>>>>

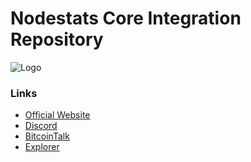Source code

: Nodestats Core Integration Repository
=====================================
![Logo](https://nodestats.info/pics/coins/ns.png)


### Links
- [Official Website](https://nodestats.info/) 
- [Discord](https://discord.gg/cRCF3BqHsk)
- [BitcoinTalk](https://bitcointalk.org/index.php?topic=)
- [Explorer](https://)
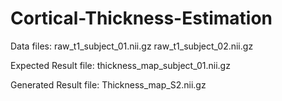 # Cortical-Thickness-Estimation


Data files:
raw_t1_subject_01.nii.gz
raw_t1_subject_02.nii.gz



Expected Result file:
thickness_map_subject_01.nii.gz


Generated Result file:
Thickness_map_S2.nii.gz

<<<<
>>>>

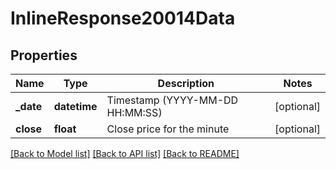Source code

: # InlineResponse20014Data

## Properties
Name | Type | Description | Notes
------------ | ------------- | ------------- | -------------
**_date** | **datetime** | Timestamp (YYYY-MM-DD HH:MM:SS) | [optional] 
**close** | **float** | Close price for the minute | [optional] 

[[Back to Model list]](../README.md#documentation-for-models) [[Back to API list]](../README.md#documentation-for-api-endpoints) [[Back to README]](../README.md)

<<<<
>>>>

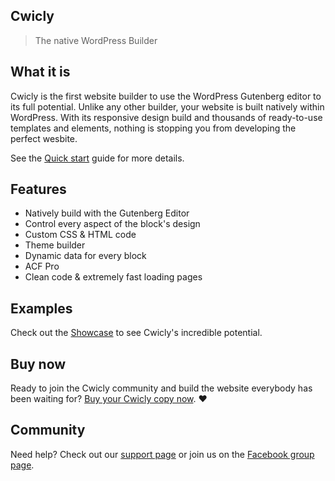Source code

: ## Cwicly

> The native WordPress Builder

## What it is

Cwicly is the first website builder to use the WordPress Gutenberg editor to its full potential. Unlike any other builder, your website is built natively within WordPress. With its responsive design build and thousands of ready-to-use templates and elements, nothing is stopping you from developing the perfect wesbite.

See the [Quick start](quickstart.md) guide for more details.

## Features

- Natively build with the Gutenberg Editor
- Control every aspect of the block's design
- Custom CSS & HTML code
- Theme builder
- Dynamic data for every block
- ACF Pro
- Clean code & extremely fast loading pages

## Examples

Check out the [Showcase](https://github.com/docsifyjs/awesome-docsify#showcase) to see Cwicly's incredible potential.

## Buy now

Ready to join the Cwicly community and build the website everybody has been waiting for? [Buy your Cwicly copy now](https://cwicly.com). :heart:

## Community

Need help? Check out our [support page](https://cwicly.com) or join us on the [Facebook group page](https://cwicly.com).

<<<<

• What the task asks
Only one part of the material above is to be transcribed, namely the lines starting with the line that has "Ready to join" and going on through the line that has "Need help? Check", exactly as they stand.

• Written answer
Ready to join the Cwicly community and build the website everybody has been waiting for? [Buy your Cwicly copy now](https://cwicly.com). :heart:

## Community

Need help? Check out our [support page](https://cwicly.com) or join us on the [Facebook group page](https://cwicly.com).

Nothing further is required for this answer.